── Dataset excerpts

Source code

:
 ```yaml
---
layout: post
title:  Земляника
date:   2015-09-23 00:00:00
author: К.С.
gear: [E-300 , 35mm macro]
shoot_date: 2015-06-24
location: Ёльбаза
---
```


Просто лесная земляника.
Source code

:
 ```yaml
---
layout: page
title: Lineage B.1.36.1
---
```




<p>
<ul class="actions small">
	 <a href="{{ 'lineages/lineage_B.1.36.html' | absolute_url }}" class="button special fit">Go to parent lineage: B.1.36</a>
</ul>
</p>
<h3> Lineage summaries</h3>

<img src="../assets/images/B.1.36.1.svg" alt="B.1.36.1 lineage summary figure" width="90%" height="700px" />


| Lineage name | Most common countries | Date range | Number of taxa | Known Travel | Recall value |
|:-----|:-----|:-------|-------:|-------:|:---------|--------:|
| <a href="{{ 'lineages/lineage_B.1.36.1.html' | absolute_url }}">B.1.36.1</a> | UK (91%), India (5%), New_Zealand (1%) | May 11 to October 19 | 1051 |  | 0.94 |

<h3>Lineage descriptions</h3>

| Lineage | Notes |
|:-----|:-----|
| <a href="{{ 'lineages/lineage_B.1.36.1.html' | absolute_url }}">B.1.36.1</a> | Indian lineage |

────
── Dataset excerpts

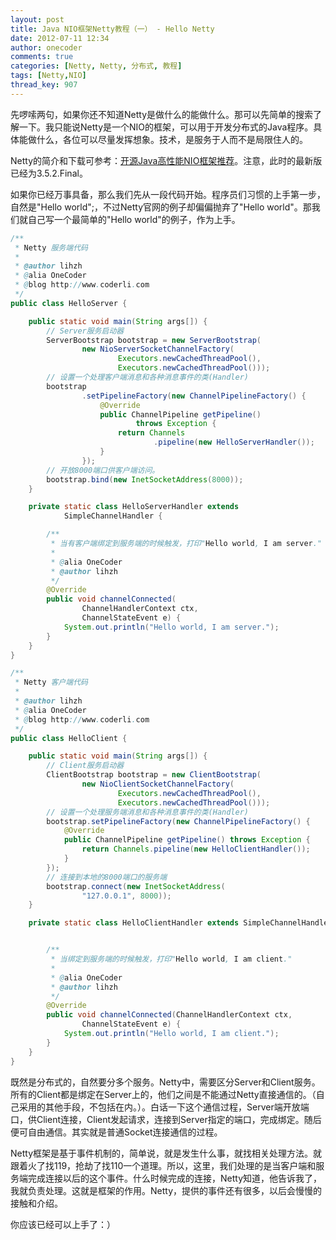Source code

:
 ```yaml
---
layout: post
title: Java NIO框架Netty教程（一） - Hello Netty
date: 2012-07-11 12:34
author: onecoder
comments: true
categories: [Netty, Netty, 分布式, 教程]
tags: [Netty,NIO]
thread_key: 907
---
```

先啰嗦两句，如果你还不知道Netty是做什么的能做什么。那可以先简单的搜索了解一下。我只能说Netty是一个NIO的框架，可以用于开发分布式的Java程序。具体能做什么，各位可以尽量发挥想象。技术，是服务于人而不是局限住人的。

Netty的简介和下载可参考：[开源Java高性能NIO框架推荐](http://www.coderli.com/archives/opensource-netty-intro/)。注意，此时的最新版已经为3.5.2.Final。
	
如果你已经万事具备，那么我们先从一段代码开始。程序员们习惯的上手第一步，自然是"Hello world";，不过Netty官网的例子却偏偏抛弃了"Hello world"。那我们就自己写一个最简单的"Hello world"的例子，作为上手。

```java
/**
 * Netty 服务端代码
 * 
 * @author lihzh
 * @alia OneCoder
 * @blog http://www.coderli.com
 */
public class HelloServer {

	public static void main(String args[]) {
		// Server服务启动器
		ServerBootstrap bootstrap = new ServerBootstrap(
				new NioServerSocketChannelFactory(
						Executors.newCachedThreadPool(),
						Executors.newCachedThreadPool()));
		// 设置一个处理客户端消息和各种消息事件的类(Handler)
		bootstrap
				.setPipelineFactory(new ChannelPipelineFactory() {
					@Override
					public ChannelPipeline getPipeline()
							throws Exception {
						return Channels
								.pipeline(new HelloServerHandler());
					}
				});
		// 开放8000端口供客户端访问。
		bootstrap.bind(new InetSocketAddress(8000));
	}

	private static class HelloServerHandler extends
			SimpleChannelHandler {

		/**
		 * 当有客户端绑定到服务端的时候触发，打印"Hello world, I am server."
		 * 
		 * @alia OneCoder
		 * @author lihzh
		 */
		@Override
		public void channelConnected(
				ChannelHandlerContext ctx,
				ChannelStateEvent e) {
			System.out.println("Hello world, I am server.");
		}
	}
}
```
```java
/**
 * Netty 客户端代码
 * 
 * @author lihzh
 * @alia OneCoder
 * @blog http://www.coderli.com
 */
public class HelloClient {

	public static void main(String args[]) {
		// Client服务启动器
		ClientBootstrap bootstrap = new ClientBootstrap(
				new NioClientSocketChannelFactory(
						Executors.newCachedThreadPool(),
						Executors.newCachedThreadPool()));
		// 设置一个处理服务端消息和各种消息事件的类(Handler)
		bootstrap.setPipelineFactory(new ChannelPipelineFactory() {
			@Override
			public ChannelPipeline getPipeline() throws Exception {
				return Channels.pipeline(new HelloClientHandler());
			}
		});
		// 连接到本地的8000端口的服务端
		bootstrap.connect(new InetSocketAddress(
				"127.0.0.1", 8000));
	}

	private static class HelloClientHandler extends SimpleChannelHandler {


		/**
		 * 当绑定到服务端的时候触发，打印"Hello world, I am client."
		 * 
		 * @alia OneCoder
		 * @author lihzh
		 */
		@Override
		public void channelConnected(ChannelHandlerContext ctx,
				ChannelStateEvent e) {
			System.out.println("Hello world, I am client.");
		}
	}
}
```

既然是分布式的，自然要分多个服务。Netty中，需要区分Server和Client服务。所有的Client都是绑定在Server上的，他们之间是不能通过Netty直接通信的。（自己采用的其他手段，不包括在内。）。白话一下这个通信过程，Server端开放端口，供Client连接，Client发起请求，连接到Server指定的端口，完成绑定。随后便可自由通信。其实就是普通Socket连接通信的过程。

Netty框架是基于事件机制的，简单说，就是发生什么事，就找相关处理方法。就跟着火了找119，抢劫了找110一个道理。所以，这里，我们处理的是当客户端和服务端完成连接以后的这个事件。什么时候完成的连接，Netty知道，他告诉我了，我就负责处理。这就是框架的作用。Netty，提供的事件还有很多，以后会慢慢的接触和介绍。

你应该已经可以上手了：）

────
── Dataset excerpts

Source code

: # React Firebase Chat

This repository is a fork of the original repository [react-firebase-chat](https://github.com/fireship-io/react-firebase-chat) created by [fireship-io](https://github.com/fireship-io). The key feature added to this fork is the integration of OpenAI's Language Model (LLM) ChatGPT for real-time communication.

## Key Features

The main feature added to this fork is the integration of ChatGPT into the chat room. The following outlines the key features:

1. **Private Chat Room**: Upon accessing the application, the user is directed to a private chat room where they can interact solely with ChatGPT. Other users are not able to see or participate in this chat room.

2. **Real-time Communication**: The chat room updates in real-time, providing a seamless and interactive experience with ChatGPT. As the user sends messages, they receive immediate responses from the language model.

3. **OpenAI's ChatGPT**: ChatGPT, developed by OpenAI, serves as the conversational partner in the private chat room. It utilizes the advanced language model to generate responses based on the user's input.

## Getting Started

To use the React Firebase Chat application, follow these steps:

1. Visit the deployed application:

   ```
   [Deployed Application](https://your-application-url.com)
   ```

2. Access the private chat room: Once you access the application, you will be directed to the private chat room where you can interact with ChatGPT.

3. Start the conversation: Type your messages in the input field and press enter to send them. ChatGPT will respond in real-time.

────

Exercise objective –
Extract every line from the records above that contains the word "throws".

Your solution –
							throws Exception {
			public ChannelPipeline getPipeline() throws Exception {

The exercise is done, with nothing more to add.